§ **Problem statement**: Start to finish, print the entries exactly, and carry none of the pictures over.

-.-.-

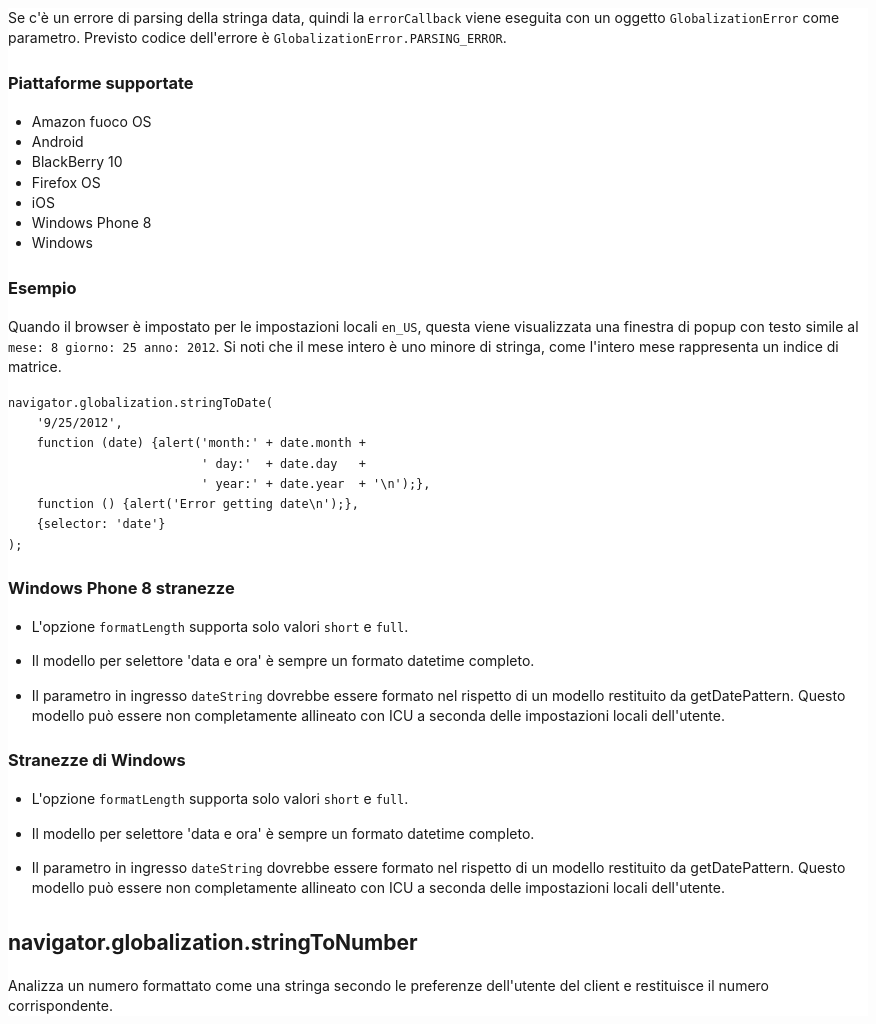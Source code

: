 Se c'è un errore di parsing della stringa data, quindi la `errorCallback` viene eseguita con un oggetto `GlobalizationError` come parametro. Previsto codice dell'errore è `GlobalizationError.PARSING_ERROR`.

### Piattaforme supportate

*   Amazon fuoco OS
*   Android
*   BlackBerry 10
*   Firefox OS
*   iOS
*   Windows Phone 8
*   Windows

### Esempio

Quando il browser è impostato per le impostazioni locali `en_US`, questa viene visualizzata una finestra di popup con testo simile al `mese: 8 giorno: 25 anno: 2012`. Si noti che il mese intero è uno minore di stringa, come l'intero mese rappresenta un indice di matrice.

    navigator.globalization.stringToDate(
        '9/25/2012',
        function (date) {alert('month:' + date.month +
                               ' day:'  + date.day   +
                               ' year:' + date.year  + '\n');},
        function () {alert('Error getting date\n');},
        {selector: 'date'}
    );
    

### Windows Phone 8 stranezze

*   L'opzione `formatLength` supporta solo valori `short` e `full`.

*   Il modello per selettore 'data e ora' è sempre un formato datetime completo.

*   Il parametro in ingresso `dateString` dovrebbe essere formato nel rispetto di un modello restituito da getDatePattern. Questo modello può essere non completamente allineato con ICU a seconda delle impostazioni locali dell'utente.

### Stranezze di Windows

*   L'opzione `formatLength` supporta solo valori `short` e `full`.

*   Il modello per selettore 'data e ora' è sempre un formato datetime completo.

*   Il parametro in ingresso `dateString` dovrebbe essere formato nel rispetto di un modello restituito da getDatePattern. Questo modello può essere non completamente allineato con ICU a seconda delle impostazioni locali dell'utente.

## navigator.globalization.stringToNumber

Analizza un numero formattato come una stringa secondo le preferenze dell'utente del client e restituisce il numero corrispondente.
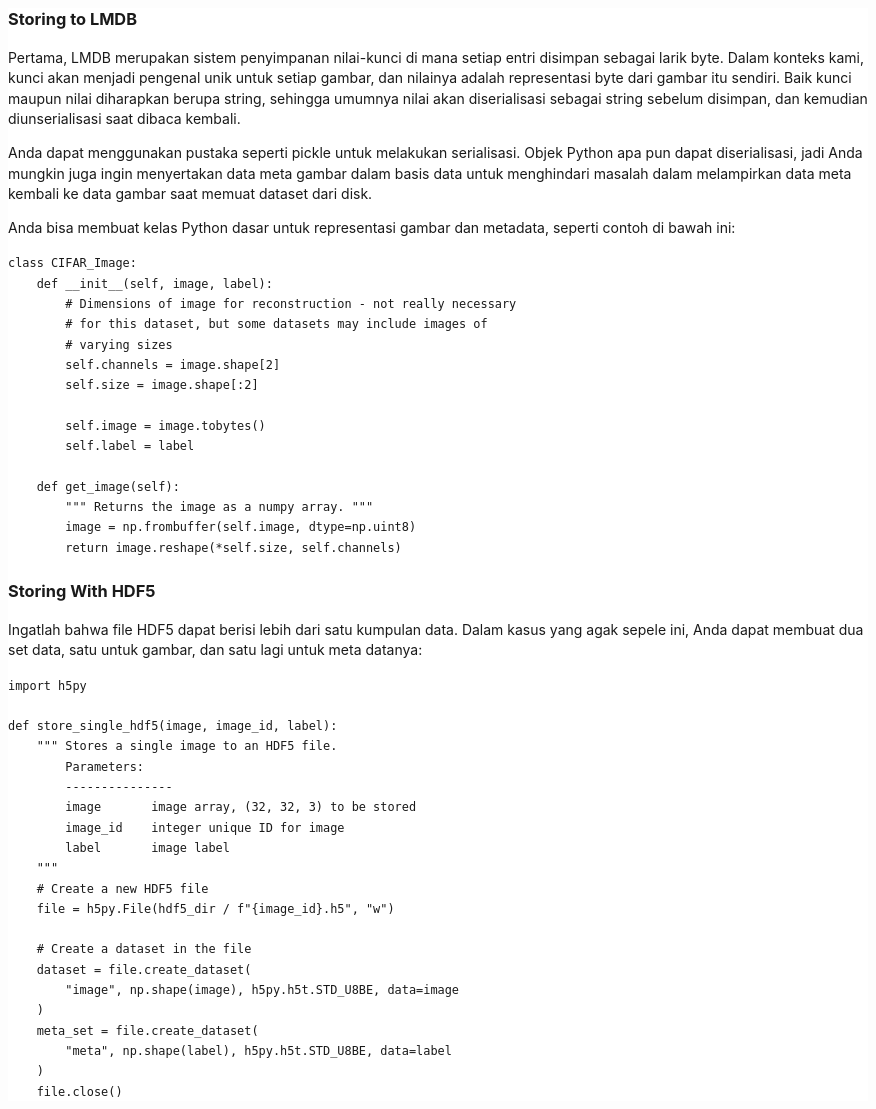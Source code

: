 ### Storing to LMDB
Pertama, LMDB merupakan sistem penyimpanan nilai-kunci di mana setiap entri disimpan sebagai larik byte. Dalam konteks kami, kunci akan menjadi pengenal unik untuk setiap gambar, dan nilainya adalah representasi byte dari gambar itu sendiri. Baik kunci maupun nilai diharapkan berupa string, sehingga umumnya nilai akan diserialisasi sebagai string sebelum disimpan, dan kemudian diunserialisasi saat dibaca kembali.

Anda dapat menggunakan pustaka seperti pickle untuk melakukan serialisasi. Objek Python apa pun dapat diserialisasi, jadi Anda mungkin juga ingin menyertakan data meta gambar dalam basis data untuk menghindari masalah dalam melampirkan data meta kembali ke data gambar saat memuat dataset dari disk.

Anda bisa membuat kelas Python dasar untuk representasi gambar dan metadata, seperti contoh di bawah ini:
```
class CIFAR_Image:
    def __init__(self, image, label):
        # Dimensions of image for reconstruction - not really necessary 
        # for this dataset, but some datasets may include images of 
        # varying sizes
        self.channels = image.shape[2]
        self.size = image.shape[:2]

        self.image = image.tobytes()
        self.label = label

    def get_image(self):
        """ Returns the image as a numpy array. """
        image = np.frombuffer(self.image, dtype=np.uint8)
        return image.reshape(*self.size, self.channels)
```

### Storing With HDF5
Ingatlah bahwa file HDF5 dapat berisi lebih dari satu kumpulan data. Dalam kasus yang agak sepele ini, Anda dapat membuat dua set data, satu untuk gambar, dan satu lagi untuk meta datanya:

```
import h5py

def store_single_hdf5(image, image_id, label):
    """ Stores a single image to an HDF5 file.
        Parameters:
        ---------------
        image       image array, (32, 32, 3) to be stored
        image_id    integer unique ID for image
        label       image label
    """
    # Create a new HDF5 file
    file = h5py.File(hdf5_dir / f"{image_id}.h5", "w")

    # Create a dataset in the file
    dataset = file.create_dataset(
        "image", np.shape(image), h5py.h5t.STD_U8BE, data=image
    )
    meta_set = file.create_dataset(
        "meta", np.shape(label), h5py.h5t.STD_U8BE, data=label
    )
    file.close()
```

-.-.-

§ **Task solution**:
Source code

: Se c'è un errore di parsing della stringa data, quindi la `errorCallback` viene eseguita con un oggetto `GlobalizationError` come parametro. Previsto codice dell'errore è `GlobalizationError.PARSING_ERROR`.

### Piattaforme supportate

*   Amazon fuoco OS
*   Android
*   BlackBerry 10
*   Firefox OS
*   iOS
*   Windows Phone 8
*   Windows

### Esempio

Quando il browser è impostato per le impostazioni locali `en_US`, questa viene visualizzata una finestra di popup con testo simile al `mese: 8 giorno: 25 anno: 2012`. Si noti che il mese intero è uno minore di stringa, come l'intero mese rappresenta un indice di matrice.

    navigator.globalization.stringToDate(
        '9/25/2012',
        function (date) {alert('month:' + date.month +
                               ' day:'  + date.day   +
                               ' year:' + date.year  + '\n');},
        function () {alert('Error getting date\n');},
        {selector: 'date'}
    );
    

### Windows Phone 8 stranezze

*   L'opzione `formatLength` supporta solo valori `short` e `full`.

*   Il modello per selettore 'data e ora' è sempre un formato datetime completo.

*   Il parametro in ingresso `dateString` dovrebbe essere formato nel rispetto di un modello restituito da getDatePattern. Questo modello può essere non completamente allineato con ICU a seconda delle impostazioni locali dell'utente.

### Stranezze di Windows

*   L'opzione `formatLength` supporta solo valori `short` e `full`.

*   Il modello per selettore 'data e ora' è sempre un formato datetime completo.

*   Il parametro in ingresso `dateString` dovrebbe essere formato nel rispetto di un modello restituito da getDatePattern. Questo modello può essere non completamente allineato con ICU a seconda delle impostazioni locali dell'utente.

## navigator.globalization.stringToNumber

Analizza un numero formattato come una stringa secondo le preferenze dell'utente del client e restituisce il numero corrispondente.
Source code

: ### Storing to LMDB
Pertama, LMDB merupakan sistem penyimpanan nilai-kunci di mana setiap entri disimpan sebagai larik byte. Dalam konteks kami, kunci akan menjadi pengenal unik untuk setiap gambar, dan nilainya adalah representasi byte dari gambar itu sendiri. Baik kunci maupun nilai diharapkan berupa string, sehingga umumnya nilai akan diserialisasi sebagai string sebelum disimpan, dan kemudian diunserialisasi saat dibaca kembali.

Anda dapat menggunakan pustaka seperti pickle untuk melakukan serialisasi. Objek Python apa pun dapat diserialisasi, jadi Anda mungkin juga ingin menyertakan data meta gambar dalam basis data untuk menghindari masalah dalam melampirkan data meta kembali ke data gambar saat memuat dataset dari disk.

Anda bisa membuat kelas Python dasar untuk representasi gambar dan metadata, seperti contoh di bawah ini:
```
class CIFAR_Image:
    def __init__(self, image, label):
        # Dimensions of image for reconstruction - not really necessary 
        # for this dataset, but some datasets may include images of 
        # varying sizes
        self.channels = image.shape[2]
        self.size = image.shape[:2]

        self.image = image.tobytes()
        self.label = label

    def get_image(self):
        """ Returns the image as a numpy array. """
        image = np.frombuffer(self.image, dtype=np.uint8)
        return image.reshape(*self.size, self.channels)
```

### Storing With HDF5
Ingatlah bahwa file HDF5 dapat berisi lebih dari satu kumpulan data. Dalam kasus yang agak sepele ini, Anda dapat membuat dua set data, satu untuk gambar, dan satu lagi untuk meta datanya:

```
import h5py

def store_single_hdf5(image, image_id, label):
    """ Stores a single image to an HDF5 file.
        Parameters:
        ---------------
        image       image array, (32, 32, 3) to be stored
        image_id    integer unique ID for image
        label       image label
    """
    # Create a new HDF5 file
    file = h5py.File(hdf5_dir / f"{image_id}.h5", "w")

    # Create a dataset in the file
    dataset = file.create_dataset(
        "image", np.shape(image), h5py.h5t.STD_U8BE, data=image
    )
    meta_set = file.create_dataset(
        "meta", np.shape(label), h5py.h5t.STD_U8BE, data=label
    )
    file.close()
```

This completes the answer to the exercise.